Charles: Except that the answer you get is incorrect: 0.046. Should be 10 squared, divided by 50, then multiplied by 2 = 4.0. What has gone wrong?

• Charles says:

Dick,
I don’t see any example on the referenced webpage where I get an answer of 0.046. Which example are you referring to?
Charles

• Dick Colby says:

The example I gave you above:
row 1: Gender, Obs, Exp, Chi-sq (in columns A, B, C, D)
row 2: Male, 40, 50, blank
row 3: Female, 60, 50, blank
row 4: Sum, =SUM(B2:B3), =SUM(C2:C3),=CHITEST(B2:B3,C2:C3)

• Charles says:

Dick,

Sorry, the formula =CHITEST(B2:B3,C2:C3) is not correct. It should be =FIT_TEST(B2:B3,C2:C3). This results in p-value = .0455.

An alternative approach is to use

row 1: Gender, Obs, Exp, Chi-sq (in columns A, B, C, D)
row 2: Male, 40, 50, =(B2-C2)^2/C2
row 3: Female, 60, 50, =(B3-C3)^2/C3
row 4: Sum, =SUM(B2:B3), =SUM(C2:C3),=SUM(D2:D3)

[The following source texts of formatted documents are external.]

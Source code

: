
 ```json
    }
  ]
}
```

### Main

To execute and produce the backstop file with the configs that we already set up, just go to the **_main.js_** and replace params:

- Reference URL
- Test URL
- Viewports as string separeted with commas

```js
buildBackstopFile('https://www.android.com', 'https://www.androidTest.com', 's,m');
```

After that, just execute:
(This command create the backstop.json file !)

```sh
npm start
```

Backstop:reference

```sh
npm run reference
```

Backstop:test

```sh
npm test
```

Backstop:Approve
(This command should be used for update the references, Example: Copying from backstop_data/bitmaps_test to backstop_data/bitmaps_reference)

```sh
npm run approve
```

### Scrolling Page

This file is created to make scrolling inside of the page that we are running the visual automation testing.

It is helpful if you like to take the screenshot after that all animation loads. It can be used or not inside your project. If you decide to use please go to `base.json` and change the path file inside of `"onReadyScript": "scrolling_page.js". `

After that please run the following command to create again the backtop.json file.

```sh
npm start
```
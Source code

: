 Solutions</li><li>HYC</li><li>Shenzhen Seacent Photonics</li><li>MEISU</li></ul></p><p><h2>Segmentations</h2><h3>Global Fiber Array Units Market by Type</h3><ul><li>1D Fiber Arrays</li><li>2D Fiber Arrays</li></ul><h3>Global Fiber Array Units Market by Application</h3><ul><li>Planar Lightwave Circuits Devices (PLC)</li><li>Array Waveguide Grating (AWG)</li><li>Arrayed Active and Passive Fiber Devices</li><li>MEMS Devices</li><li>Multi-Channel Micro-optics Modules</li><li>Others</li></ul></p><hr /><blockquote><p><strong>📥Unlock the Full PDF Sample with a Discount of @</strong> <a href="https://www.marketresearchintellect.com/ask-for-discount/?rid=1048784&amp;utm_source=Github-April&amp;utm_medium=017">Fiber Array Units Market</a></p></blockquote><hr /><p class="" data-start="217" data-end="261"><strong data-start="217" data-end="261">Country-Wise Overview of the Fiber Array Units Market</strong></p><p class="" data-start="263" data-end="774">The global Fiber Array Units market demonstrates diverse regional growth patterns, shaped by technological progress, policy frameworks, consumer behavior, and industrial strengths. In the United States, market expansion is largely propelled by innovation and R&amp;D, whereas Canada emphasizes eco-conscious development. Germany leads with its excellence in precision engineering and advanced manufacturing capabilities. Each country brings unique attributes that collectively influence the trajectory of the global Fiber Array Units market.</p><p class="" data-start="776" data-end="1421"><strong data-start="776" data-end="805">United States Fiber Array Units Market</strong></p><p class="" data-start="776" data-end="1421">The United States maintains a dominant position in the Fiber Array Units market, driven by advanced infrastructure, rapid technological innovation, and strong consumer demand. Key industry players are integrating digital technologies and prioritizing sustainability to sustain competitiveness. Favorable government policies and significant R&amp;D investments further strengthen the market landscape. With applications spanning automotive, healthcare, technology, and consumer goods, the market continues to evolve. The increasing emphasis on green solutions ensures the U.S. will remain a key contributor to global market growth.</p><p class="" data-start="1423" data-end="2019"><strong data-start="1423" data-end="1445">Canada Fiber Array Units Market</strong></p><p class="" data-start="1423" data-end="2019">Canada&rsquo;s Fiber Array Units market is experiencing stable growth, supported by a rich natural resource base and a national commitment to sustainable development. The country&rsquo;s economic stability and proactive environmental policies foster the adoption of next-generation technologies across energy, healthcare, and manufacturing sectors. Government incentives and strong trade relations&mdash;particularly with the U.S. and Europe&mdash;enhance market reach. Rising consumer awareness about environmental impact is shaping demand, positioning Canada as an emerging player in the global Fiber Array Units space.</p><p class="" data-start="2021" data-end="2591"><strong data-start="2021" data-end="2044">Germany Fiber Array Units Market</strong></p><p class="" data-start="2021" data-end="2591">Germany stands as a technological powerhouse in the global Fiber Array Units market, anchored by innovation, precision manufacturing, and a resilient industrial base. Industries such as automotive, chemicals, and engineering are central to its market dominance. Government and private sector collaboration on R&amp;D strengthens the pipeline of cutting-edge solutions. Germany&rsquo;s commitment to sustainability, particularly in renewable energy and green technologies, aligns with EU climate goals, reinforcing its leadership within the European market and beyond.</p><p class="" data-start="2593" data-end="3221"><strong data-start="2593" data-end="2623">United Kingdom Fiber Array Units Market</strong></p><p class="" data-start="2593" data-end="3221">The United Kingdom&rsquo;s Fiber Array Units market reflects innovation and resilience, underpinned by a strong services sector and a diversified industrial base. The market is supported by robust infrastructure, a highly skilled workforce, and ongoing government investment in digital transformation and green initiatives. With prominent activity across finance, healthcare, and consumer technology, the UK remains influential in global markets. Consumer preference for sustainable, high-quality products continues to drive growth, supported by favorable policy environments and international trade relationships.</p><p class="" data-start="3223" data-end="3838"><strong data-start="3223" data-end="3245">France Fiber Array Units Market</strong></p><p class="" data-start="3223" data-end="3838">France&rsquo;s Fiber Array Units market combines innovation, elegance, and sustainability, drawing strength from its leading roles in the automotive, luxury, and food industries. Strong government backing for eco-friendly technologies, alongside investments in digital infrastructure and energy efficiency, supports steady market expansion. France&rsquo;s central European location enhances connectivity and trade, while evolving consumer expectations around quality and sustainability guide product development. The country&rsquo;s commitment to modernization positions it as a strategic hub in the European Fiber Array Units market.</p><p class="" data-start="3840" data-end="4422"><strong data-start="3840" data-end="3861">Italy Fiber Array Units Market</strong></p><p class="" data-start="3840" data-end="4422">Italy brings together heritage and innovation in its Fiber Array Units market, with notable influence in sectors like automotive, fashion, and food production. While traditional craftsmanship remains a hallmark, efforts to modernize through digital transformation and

Thus cell D4 will contain the value chi-sq = 4 and the value of the test is given by the formula =CHIDIST(D4,1), which has value .0455.

Charles

6. karishma says:

hey..
i tried this module but it shows me an error saying “compile error in hidden module: chiSquare” can u please tell me how do i solve tht error….

thanks..

• Charles says:

When you enter the formula =VER() in any worksheet cell what result do you get? Also which version of Excel are you running?
Charles

7. Anthony says:

Hi Charles, you did a great job here. I would like to clarify something. Below are my data set:
134 8 3
310 282 99
1404 127 267
700 7 1
874 83 53
20 238 262
130 18 74
161 68 132
41 0 3

A total of 9 rows and 3 columns. Why is my p-value = 0. What does this mean? I hope i calculated it correctly. My p-values is zero, which makes my χ2-crit equally 0. Please help!

• Charles says:

Anthony,

I calculated that chi-square stat = 2159.44 and p-value = CHIDIST(2159.44,16,TRUE) = 0. This means that the test is highly significant. Thus the two variables that you are testing are not independent.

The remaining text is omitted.